### Records for the task
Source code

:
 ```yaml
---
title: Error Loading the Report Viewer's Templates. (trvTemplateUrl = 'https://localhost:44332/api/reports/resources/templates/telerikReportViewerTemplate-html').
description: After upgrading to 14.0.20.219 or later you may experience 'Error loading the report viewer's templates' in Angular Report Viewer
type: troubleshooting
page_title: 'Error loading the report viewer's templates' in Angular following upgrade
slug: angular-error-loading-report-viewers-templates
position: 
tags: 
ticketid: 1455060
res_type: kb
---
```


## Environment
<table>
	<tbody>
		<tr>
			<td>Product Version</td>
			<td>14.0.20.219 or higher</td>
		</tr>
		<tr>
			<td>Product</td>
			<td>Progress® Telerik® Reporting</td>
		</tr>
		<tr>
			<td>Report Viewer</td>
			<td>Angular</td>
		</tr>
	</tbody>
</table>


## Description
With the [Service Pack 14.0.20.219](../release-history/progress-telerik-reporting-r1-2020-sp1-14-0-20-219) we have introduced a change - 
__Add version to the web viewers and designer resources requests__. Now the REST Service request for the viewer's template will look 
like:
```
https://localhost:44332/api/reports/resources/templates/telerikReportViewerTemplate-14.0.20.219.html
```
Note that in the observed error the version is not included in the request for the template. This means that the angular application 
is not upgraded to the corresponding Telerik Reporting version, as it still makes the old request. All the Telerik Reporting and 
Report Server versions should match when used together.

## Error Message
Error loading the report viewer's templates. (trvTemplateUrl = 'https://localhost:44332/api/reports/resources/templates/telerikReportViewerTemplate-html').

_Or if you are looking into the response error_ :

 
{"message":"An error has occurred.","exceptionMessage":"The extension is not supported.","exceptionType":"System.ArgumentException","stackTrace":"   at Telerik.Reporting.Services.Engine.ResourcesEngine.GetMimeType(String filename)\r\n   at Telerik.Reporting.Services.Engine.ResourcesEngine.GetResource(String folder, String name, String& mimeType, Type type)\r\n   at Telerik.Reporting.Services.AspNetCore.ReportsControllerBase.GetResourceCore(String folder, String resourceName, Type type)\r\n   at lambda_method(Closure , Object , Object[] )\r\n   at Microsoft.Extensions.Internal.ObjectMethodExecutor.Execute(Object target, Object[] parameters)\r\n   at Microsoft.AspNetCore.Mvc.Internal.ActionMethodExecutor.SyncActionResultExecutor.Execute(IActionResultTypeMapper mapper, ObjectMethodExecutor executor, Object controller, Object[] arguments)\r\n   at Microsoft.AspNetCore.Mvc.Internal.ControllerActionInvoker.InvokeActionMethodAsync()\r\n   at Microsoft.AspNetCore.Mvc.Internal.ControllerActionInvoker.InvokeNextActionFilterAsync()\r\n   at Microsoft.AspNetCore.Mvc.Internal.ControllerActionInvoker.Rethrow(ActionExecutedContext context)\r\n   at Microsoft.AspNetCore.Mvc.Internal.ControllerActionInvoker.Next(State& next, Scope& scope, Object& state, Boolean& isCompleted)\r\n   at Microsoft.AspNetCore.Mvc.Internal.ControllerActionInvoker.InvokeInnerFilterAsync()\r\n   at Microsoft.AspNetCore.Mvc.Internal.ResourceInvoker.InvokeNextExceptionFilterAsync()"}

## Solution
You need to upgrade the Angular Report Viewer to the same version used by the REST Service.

### Work to be completed
Tell how many lines in the entries above include the word "REST", and respond with the number alone.

### Task output
2